O presidente da Febraban também criticou a tentativa do governo de uniformizar o tratamento dado aos consumidores endividados. Para ele, cada instituição financeira deve avaliar individualmente a situação de seus clientes.
“Deveria caber a cada instituição financeira analisar a situação concreta do cliente”, disse. Segundo Sidney, “é o banco que conhece a jornada de relacionamento e a capacidade de pagamento”.

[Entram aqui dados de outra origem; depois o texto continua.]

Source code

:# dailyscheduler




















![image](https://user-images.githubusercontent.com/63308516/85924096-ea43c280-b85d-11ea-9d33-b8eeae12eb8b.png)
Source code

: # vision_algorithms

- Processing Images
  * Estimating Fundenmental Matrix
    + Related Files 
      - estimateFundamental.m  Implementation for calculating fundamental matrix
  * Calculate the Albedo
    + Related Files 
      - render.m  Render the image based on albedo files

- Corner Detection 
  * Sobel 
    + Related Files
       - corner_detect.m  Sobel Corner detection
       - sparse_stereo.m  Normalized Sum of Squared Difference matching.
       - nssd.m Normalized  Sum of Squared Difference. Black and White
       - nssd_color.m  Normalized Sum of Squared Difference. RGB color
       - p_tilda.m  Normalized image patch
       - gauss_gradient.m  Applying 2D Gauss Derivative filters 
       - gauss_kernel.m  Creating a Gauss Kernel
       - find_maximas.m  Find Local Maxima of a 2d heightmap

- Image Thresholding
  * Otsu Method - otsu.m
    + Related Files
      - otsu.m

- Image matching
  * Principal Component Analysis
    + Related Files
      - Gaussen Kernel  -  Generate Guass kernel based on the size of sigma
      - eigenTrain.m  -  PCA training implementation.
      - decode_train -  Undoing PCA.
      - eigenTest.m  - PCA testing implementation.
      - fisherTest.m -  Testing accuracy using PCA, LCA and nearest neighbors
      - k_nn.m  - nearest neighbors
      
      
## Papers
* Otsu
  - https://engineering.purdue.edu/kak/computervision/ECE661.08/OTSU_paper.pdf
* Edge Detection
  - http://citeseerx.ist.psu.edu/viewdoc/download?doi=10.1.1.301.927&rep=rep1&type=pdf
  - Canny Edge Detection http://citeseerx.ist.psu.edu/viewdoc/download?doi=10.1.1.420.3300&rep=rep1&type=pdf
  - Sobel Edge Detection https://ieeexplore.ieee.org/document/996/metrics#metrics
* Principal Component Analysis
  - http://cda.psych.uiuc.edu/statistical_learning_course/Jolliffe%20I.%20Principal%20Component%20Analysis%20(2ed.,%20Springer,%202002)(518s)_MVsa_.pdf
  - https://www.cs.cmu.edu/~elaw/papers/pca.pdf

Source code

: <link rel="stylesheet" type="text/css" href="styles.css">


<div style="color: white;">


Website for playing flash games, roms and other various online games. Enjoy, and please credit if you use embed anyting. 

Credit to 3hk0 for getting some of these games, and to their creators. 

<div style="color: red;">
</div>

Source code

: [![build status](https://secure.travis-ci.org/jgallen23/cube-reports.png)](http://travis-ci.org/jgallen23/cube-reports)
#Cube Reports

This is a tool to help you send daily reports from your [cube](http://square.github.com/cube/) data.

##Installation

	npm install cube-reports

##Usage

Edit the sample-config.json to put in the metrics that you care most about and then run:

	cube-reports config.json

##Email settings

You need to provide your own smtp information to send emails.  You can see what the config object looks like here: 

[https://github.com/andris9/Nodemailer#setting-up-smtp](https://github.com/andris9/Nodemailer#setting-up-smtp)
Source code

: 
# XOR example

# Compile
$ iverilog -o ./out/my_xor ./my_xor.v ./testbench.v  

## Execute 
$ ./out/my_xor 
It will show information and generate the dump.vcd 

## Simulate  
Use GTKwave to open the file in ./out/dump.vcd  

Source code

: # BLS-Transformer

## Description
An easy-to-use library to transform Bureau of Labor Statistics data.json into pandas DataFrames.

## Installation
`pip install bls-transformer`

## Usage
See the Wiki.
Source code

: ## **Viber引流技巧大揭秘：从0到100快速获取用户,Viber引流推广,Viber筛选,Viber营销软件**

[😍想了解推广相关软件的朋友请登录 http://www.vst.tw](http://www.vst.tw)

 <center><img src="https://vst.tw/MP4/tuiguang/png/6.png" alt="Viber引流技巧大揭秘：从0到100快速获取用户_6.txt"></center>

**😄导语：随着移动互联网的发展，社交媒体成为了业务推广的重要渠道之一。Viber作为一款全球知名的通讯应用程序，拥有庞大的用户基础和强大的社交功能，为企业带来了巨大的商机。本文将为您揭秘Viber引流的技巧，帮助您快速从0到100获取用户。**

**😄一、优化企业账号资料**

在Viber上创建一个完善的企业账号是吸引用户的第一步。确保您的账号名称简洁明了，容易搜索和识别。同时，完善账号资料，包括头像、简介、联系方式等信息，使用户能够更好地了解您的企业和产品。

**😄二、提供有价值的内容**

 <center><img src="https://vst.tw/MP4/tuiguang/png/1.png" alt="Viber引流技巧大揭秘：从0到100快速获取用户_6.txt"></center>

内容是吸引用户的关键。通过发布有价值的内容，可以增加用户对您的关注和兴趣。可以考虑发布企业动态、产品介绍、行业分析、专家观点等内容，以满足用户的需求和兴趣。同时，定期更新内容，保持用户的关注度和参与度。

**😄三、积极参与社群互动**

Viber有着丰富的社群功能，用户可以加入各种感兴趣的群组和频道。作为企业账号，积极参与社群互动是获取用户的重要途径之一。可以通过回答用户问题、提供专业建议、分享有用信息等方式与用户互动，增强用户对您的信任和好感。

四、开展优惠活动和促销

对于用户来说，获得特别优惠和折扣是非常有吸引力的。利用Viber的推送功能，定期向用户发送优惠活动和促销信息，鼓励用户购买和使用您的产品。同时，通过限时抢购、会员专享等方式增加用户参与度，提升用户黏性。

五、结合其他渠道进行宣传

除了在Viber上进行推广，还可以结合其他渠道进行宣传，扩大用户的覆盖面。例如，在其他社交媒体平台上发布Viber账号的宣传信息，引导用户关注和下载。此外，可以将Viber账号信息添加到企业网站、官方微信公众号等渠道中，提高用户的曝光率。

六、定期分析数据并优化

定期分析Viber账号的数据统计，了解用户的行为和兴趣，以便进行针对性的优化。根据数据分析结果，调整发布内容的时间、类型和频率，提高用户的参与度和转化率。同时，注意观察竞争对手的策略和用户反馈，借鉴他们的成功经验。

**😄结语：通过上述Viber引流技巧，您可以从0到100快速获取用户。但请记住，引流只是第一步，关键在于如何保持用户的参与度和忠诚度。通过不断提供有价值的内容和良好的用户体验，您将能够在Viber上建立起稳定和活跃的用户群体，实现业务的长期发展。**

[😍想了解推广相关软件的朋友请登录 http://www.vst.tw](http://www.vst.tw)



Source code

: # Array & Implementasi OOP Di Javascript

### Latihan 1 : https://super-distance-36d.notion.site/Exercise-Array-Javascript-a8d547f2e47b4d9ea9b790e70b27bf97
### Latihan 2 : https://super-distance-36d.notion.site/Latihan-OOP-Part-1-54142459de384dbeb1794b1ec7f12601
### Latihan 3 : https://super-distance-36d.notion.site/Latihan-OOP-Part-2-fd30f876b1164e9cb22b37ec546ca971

Na primeira fase, o Desenrola concentrou as negociações em uma plataforma própria para intermediar acordos de dívidas. O governo informou que cerca de 15 milhões de pessoas participaram do programa, em renegociações que somaram R$ 53,5 bilhões.
Mesmo após a iniciativa, o endividamento das famílias com o sistema bancário atingiu 49,9%, maior nível da série histórica do Banco Central do Brasil.
Já a Pesquisa de Endividamento e Inadimplência do Consumidor (Peic), divulgada pela Confederação Nacional do Comércio de Bens, Serviços e Turismo, apontou que 80,4% das famílias brasileiras possuem algum tipo de dívida, também no maior patamar registrado pela metodologia.
Para Isaac Sidney, o principal problema do Desenrola é atacar apenas a renegociação das dívidas sem enfrentar as causas estruturais do endividamento no país.